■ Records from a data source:

○ ○ ○

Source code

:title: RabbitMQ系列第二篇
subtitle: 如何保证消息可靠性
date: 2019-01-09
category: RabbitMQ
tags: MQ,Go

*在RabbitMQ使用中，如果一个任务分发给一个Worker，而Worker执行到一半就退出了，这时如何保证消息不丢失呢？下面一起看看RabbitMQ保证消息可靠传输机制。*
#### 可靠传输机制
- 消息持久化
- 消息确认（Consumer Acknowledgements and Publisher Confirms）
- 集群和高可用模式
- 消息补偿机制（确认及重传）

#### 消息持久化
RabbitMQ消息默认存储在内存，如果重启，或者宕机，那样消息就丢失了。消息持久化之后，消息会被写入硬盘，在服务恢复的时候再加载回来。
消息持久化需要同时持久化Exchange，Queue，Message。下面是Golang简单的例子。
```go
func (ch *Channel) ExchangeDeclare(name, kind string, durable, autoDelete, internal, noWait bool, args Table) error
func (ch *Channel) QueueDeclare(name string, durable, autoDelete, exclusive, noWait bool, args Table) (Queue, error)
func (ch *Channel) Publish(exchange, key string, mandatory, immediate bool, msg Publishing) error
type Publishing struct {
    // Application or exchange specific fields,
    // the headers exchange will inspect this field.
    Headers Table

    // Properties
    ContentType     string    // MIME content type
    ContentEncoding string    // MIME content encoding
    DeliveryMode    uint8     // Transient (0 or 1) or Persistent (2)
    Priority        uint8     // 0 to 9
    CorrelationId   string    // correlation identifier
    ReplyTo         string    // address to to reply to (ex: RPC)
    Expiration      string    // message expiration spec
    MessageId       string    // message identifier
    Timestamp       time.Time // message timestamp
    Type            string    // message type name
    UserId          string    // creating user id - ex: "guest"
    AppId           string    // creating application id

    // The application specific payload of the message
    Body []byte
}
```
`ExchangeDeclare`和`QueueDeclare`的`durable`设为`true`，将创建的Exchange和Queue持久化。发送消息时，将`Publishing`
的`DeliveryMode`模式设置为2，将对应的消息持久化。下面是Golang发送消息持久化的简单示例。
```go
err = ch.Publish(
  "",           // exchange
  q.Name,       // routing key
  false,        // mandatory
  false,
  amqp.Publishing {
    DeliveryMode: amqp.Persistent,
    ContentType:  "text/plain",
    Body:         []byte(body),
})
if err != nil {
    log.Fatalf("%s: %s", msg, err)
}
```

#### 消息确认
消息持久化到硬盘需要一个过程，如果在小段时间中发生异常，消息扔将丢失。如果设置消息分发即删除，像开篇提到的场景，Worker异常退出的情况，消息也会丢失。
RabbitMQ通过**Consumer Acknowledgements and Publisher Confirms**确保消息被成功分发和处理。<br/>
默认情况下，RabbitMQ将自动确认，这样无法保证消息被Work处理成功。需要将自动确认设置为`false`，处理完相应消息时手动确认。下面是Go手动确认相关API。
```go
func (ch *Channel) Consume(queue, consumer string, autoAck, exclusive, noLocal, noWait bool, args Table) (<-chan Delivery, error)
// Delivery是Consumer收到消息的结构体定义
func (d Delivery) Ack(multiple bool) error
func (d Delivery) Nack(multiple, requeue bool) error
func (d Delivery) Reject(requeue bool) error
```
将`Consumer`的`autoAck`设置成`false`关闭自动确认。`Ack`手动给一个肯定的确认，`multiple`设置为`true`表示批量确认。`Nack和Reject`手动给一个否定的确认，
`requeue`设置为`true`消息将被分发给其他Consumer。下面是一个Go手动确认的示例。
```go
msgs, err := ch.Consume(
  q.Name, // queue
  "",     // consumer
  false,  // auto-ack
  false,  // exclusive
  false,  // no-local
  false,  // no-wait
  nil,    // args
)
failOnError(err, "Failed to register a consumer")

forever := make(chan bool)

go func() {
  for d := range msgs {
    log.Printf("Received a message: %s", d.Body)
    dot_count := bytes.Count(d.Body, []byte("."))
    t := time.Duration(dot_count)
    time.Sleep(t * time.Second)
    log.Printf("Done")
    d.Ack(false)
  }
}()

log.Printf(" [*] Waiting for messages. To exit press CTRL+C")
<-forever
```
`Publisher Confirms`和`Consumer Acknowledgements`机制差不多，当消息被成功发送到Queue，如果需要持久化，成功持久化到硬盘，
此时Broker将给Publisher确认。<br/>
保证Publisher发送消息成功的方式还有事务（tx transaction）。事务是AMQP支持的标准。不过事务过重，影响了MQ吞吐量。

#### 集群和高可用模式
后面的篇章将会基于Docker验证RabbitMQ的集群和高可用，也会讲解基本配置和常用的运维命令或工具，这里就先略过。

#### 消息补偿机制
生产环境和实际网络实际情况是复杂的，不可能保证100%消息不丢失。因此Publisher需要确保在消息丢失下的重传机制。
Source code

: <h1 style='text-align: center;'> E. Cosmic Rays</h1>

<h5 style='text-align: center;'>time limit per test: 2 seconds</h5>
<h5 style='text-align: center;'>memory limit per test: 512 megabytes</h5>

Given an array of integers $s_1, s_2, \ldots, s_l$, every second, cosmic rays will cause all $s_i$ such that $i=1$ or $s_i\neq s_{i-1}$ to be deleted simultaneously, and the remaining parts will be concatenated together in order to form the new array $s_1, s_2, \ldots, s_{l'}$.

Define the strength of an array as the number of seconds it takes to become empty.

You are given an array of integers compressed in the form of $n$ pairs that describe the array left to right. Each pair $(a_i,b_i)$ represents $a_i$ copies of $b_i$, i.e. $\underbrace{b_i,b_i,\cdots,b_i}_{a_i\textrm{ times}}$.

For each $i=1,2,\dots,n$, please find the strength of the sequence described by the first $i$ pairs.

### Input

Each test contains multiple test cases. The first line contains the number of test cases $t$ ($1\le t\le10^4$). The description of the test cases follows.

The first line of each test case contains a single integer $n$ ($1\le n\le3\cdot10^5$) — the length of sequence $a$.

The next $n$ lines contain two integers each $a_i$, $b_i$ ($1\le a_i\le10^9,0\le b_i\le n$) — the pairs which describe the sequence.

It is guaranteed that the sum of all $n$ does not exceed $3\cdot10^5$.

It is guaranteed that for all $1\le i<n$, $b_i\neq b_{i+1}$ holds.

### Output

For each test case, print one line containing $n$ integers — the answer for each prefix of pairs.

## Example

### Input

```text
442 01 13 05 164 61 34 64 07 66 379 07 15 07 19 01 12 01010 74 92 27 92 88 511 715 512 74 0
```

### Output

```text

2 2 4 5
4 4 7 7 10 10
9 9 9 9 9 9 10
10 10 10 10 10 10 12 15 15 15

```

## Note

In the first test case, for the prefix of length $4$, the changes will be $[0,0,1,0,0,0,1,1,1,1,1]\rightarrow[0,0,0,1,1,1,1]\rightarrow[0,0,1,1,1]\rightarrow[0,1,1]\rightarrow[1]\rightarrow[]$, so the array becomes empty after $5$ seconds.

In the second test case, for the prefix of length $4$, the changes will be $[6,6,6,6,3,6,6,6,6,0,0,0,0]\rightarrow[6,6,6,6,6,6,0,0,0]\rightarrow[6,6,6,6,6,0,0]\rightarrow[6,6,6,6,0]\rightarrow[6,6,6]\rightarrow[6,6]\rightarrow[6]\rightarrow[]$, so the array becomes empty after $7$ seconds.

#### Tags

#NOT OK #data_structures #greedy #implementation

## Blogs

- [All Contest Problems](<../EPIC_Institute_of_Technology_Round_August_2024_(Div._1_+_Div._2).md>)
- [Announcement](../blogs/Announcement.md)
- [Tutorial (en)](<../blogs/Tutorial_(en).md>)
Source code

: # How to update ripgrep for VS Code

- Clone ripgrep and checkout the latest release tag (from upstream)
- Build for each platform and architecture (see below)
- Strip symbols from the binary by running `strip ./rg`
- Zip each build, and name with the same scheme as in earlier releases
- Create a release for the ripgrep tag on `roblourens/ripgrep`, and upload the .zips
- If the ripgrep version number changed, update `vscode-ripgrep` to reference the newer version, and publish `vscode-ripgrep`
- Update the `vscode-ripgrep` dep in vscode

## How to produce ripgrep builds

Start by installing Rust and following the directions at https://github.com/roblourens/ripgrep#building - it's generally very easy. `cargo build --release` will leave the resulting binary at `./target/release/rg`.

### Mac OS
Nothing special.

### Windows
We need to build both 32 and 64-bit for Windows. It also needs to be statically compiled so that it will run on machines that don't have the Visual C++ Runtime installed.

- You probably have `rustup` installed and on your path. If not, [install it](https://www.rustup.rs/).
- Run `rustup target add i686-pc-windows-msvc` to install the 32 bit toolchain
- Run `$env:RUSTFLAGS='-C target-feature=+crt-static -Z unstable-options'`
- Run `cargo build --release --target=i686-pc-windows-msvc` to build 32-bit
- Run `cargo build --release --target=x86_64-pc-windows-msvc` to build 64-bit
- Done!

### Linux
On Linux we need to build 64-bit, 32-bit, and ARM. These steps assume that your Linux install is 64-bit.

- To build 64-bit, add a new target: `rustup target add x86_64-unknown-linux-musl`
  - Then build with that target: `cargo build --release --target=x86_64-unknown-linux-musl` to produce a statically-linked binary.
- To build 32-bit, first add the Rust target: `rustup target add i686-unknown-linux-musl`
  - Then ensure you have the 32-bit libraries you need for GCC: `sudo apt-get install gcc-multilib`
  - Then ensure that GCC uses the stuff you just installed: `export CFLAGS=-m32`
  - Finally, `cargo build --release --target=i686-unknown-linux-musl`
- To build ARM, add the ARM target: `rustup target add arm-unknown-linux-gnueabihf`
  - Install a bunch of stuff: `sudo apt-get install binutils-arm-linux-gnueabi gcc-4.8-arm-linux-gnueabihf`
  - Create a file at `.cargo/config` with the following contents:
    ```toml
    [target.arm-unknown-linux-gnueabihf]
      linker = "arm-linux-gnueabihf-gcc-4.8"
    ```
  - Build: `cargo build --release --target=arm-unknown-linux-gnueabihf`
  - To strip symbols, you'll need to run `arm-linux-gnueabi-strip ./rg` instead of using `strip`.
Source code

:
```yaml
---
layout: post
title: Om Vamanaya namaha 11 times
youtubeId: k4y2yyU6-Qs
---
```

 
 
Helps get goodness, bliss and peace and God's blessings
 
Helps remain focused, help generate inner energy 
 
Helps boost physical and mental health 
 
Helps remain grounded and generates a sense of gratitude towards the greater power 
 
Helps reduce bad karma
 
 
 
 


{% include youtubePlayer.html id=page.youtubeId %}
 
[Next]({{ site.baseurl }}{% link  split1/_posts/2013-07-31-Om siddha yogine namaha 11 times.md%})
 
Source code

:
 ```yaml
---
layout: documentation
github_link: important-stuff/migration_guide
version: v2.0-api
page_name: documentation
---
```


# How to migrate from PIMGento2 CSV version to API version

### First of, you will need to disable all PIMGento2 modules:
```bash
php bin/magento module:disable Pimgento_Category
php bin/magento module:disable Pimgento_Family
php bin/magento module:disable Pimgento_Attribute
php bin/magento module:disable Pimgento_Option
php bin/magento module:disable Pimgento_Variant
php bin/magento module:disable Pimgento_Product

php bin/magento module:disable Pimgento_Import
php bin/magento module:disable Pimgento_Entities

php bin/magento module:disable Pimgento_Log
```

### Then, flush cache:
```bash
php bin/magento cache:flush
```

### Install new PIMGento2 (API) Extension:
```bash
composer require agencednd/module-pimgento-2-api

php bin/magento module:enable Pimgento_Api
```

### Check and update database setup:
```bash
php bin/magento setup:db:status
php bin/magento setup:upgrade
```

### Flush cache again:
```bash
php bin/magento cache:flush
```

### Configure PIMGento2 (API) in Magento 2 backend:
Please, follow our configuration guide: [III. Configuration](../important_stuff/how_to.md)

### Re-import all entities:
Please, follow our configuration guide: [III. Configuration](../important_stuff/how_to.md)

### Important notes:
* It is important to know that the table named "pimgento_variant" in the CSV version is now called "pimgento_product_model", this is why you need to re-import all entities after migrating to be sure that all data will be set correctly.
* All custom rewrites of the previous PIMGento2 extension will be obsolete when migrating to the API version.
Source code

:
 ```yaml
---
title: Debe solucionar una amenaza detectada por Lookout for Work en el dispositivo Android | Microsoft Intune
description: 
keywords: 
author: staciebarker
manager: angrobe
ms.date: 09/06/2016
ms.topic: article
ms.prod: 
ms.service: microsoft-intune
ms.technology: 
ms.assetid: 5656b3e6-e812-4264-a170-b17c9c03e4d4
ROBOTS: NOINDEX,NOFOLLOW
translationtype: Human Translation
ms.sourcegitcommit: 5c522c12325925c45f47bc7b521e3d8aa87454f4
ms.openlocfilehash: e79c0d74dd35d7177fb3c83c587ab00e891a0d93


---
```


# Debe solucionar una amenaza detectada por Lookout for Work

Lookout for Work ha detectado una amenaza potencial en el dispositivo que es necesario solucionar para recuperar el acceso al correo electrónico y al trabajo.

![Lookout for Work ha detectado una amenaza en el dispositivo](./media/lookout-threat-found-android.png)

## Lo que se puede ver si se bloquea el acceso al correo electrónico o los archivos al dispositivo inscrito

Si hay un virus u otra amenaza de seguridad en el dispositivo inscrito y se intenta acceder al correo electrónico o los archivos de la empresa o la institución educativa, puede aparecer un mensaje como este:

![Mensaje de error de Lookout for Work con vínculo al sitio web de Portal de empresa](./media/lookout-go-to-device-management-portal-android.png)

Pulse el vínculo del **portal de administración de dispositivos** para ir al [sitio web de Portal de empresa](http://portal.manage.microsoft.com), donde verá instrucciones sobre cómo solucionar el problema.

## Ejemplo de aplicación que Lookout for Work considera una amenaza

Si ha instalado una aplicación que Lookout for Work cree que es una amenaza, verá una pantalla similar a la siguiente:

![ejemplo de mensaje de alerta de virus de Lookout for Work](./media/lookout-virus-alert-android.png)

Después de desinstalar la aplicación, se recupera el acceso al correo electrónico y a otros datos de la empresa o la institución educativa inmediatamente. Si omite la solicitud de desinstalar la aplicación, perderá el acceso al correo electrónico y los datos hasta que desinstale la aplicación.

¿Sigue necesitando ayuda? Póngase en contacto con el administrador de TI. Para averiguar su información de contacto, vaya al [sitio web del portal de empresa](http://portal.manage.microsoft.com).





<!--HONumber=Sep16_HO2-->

○ ○ ○

■ TASK DIRECTIONS: For this exercise, please output exactly the lines above starting at the line with "en el dispositivo](./media/lookout-threat-found-android.png)" and ending at the line with "Lookout for Work](./media/lookout-virus-alert-android.png)", ends included.

■ RESPONSE TO THE TASK:
![Lookout for Work ha detectado una amenaza en el dispositivo](./media/lookout-threat-found-android.png)

## Lo que se puede ver si se bloquea el acceso al correo electrónico o los archivos al dispositivo inscrito

Si hay un virus u otra amenaza de seguridad en el dispositivo inscrito y se intenta acceder al correo electrónico o los archivos de la empresa o la institución educativa, puede aparecer un mensaje como este:

![Mensaje de error de Lookout for Work con vínculo al sitio web de Portal de empresa](./media/lookout-go-to-device-management-portal-android.png)

Pulse el vínculo del **portal de administración de dispositivos** para ir al [sitio web de Portal de empresa](http://portal.manage.microsoft.com), donde verá instrucciones sobre cómo solucionar el problema.

## Ejemplo de aplicación que Lookout for Work considera una amenaza

Si ha instalado una aplicación que Lookout for Work cree que es una amenaza, verá una pantalla similar a la siguiente:

![ejemplo de mensaje de alerta de virus de Lookout for Work](./media/lookout-virus-alert-android.png)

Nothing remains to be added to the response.